The Nissan X-Trail was first launched in the UK in 2001 and is still in production today. The second generation was released in 2007 with a similar choice of models to that of the Mk1 car. Engine choice consisted of 2.0 litre or 2.5 litre petrol models or a diesel 2.0 litre dCi engine available in either a 148 bhp or 171 bhp form. Trim levels were the entry-level Trek, then came Sport and the top of the range Aventura.
All versions were fitted with ALL-MODE 4x4 and the Aventura and Sport versions with 4x4-i which added the hill start assist and hill descent control features.
Two upgrade packages were available with the Sport and Aventura versions. Unlike with the first generation, two wheel drive models were not made available.
In 2009 Nissan removed the petrol engines from the range and changed the trim designations to Acenta and Tekna. The Tekna model topped the range and was only available with the more powerful 171 bhp engine.
Bang for your buck
Mk2 approved used Nissan X-Trail cars for sale are bigger than the first generation car, being longer by 175mm and having a luggage capacity of 603 litres compared to its predecessor's 410 litres. With the rear seats folded forward the second generation will hold a massive 1773 litres.
Some improvements were made to the appearance of the used Nissan X-Trail with the introduction of the Mk2 but most of the notable changes were made inside the car. The plastic interior of the Mk1 was removed and a more classy, metallic finish with 50 litres of cabin stowage was added.
Even the entry-level Acenta variant is pretty well-loaded with features as standard, including alloy wheels, Bluetooth phone kit, full body bumpers, driver, passenger, curtain and side air bags, climate-control and air conditioning, panoramic sunroof, cruise control and four speaker stereo system.
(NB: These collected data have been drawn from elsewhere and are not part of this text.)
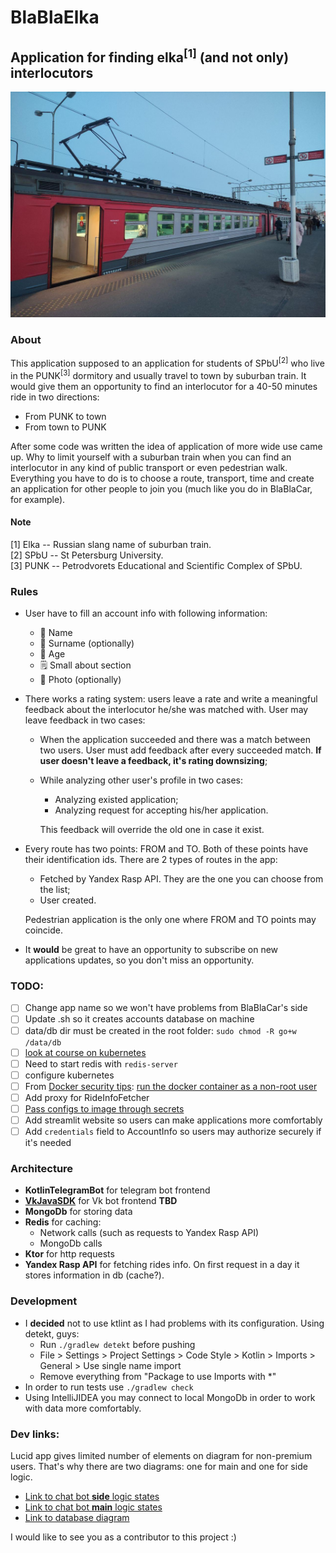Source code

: # BlaBlaElka

## Application for finding elka<sup>[1]</sup> (and not only) interlocutors

<img src="readme_data/Elka.jpg" width="1280" height="361" alt="Elka">

### About

This application supposed to an application for students of SPbU<sup>[2]</sup> who live in the PUNK<sup>[3]</sup>
dormitory and usually travel to town by suburban train. It would give them an opportunity to find an interlocutor for a
40-50 minutes ride in two directions:

* From PUNK to town
* From town to PUNK

After some code was written the idea of application of more wide use came up. Why to limit yourself with a suburban
train when you can find an interlocutor in any kind of public transport or even pedestrian walk. Everything you have to
do is to choose a route, transport, time and create an application for other people to join you (much like you do in
BlaBlaCar, for example).

#### Note

[1] Elka -- Russian slang name of suburban train.  
[2] SPbU -- St Petersburg University.  
[3] PUNK -- Petrodvorets Educational and Scientific Complex of SPbU.

### Rules

* User have to fill an account info with following information:
    * 👤 Name
    * 👥 Surname (optionally)
    * 🔢 Age
    * 🗒 Small about section
    * 📸 Photo (optionally)
* There works a rating system: users leave a rate and write a meaningful feedback about the interlocutor he/she was
  matched with. User may leave feedback in two cases:
    * When the application succeeded and there was a match between two users. User must add feedback after every
      succeeded match. **If user doesn't leave a feedback, it's rating downsizing**;
    * While analyzing other user's profile in two cases:
        * Analyzing existed application;
        * Analyzing request for accepting his/her application.

      This feedback will override the old one in case it exist.
* Every route has two points: FROM and TO. Both of these points have their identification ids. There are 2 types of
  routes in the app:
    * Fetched by Yandex Rasp API. They are the one you can choose from the list;
    * User created.

  Pedestrian application is the only one where FROM and TO points may coincide.
* It **would** be great to have an opportunity to subscribe on new applications updates, so you don't miss an
  opportunity.

### TODO:

- [ ] Change app name so we won't have problems from BlaBlaCar's side
- [ ] Update .sh so it creates accounts database on machine
- [ ] data/db dir must be created in the root folder: `sudo chmod -R go+w /data/db`
- [ ] [look at course on kubernetes](https://www.edx.org/course/introduction-to-kubernetes)
- [ ] Need to start redis with `redis-server`
- [ ] configure kubernetes
- [ ] 
  From [Docker security tips](https://blog.aquasec.com/docker-security-best-practices): [run the docker container as a non-root user](https://docs.docker.com/engine/security/rootless/)
- [ ] Add proxy for RideInfoFetcher
- [ ] [Pass configs to image through secrets](https://kubernetes.io/docs/concepts/configuration/secret/)
- [ ] Add streamlit website so users can make applications more comfortably
- [ ] Add `credentials` field to AccountInfo so users may authorize securely if it's needed

### Architecture

* **KotlinTelegramBot** for telegram bot frontend
* **[VkJavaSDK](https://github.com/VKCOM/vk-java-sdk)** for Vk bot frontend **TBD**
* **MongoDb** for storing data
* **Redis** for caching:
  * Network calls (such as requests to Yandex Rasp API)
  * MongoDb calls
* **Ktor** for http requests
* **Yandex Rasp API** for fetching rides info. On first request <FROM-TO> in a day it stores information in db (cache?).

### Development

* I **decided** not to use ktlint as I had problems with its configuration. Using detekt, guys:
  * Run `./gradlew detekt` before pushing
  * File > Settings > Project Settings > Code Style > Kotlin > Imports > General > Use single name import
  * Remove everything from "Package to use Imports with *"
* In order to run tests use `./gradlew check`
* Using IntelliJIDEA you may connect to local MongoDb in order to work with data more comfortably.

### Dev links:

Lucid app gives limited number of elements on diagram for non-premium users. That's why there are two diagrams: one for
main and one for side logic.

* [Link to chat bot **side** logic states](https://lucid.app/lucidchart/be301ab7-e7b3-4da6-8945-35b652179a83/edit?invitationId=inv_b88953e5-c8e9-458f-963f-41b3ad14658e&page=0_0#)
* [Link to chat bot **main** logic states](https://lucid.app/lucidchart/2fadb7ff-78ad-4e3d-a2ea-88541bf43511/edit?viewport_loc=-1259%2C82%2C3328%2C1684%2C0_0&invitationId=inv_95e2bc04-b5fd-4e88-abc6-63ce8b9980d3#)
* [Link to database diagram](https://dbdiagram.io/d/62ed062bc2d9cf52fa52969a)

I would like to see you as a contributor to this project :)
The Tekna trim adds DVD satellite navigation, rear parking camera, leather powered and heated seats, a BOSE sound system and xenon headlights.
What you'll pay
First generation second hand Nissan X-Trails tend to have done plenty of miles and to have been very well-used. As a result many owners decide to hang on to them rather than sell but when they do come to market they are available for anything from £1000 onwards.
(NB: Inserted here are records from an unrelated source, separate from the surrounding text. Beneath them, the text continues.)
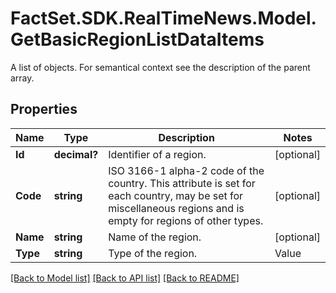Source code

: # FactSet.SDK.RealTimeNews.Model.GetBasicRegionListDataItems
A list of objects. For semantical context see the description of the parent array.

## Properties

Name | Type | Description | Notes
------------ | ------------- | ------------- | -------------
**Id** | **decimal?** | Identifier of a region. | [optional] 
**Code** | **string** | ISO 3166-1 alpha-2 code of the country. This attribute is set for each country, may be set for miscellaneous regions and is empty for regions of other types. | [optional] 
**Name** | **string** | Name of the region. | [optional] 
**Type** | **string** | Type of the region. | Value | Description | | - -- | - -- | | continent | Regions that are considered to be a continent in the context of the Market Data Gateway. | | country | A region that represents a country that has been assigned an official ISO 3166-1 code. | | subdivision | A region that represents a subdivision of a country that has been assigned an official ISO 3166-2 code. | | misc | A miscellaneous region represents a region that is neither a continent, nor a country, nor a subdivision of a country. | | compound | A compound miscellaneous region consists of member regions which are uniquely and undoubtedly defined. |   | [optional] 

[[Back to Model list]](../README.md#documentation-for-models) [[Back to API list]](../README.md#documentation-for-api-endpoints) [[Back to README]](../README.md)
Mk2 used X-Trails for sale are becoming more and more common on the market and a 2007 148bhp diesel example will set you back around £16500 with the automatic transmission option adding about £500 on to this. 171bhp diesels with the Aventura trim open are around £17000. Depending on the choice of engine X-Trails find themselves in either insurance group 14 or 15.
What to check
There are no known faults with either generation but used Nissan X-Trail cars for sale are likely to have been used off-road so be sure to check the underside of the car for damage. X-Trails are also likely to been used as family cars so check the interior carefully for damage and check all buttons and handles.
Replacement parts are fairly expensive but easily located. A new clutch assembly costs around £250, front brake pads £40 and rears £50. A full exhaust system is about £550, a replacement starter motor around £250, an alternator is £200 and £225 will secure a new radiator.
How it drives
The first generation Nissan X-Trail for sale was one of the best handling compact 4x4s in its class mostly due to its very well-designed suspension system. By the time the Mk2 came to market many of the X-Trails competitors were now focused on road driving. The X-Trail however, retained its off-road capabilities.
The models of choice are the 2.0 litre dCi engines with either 171 bhp or 148 bhp. The former will reach sixty in 10 seconds en route to 124 miles per hour. The 148 bhp version is usually found paired with the automatic transmission and gets to sixty in 12.5 seconds.
Economy, even with the punchy 171 bhp diesel model is a fairly impressive 38.2 miles per gallon combined and it emits 190g of carbon dioxide for each kilometre driven. The used Nissan X-Trail's 65 litre fuel tank gives it a massive range and fuel efficiency is aided greatly in that there is no need to drive the car in power-sapping four-wheel drive mode all of the time, the standard 4x4 system will revert to front wheel drive whenever possible.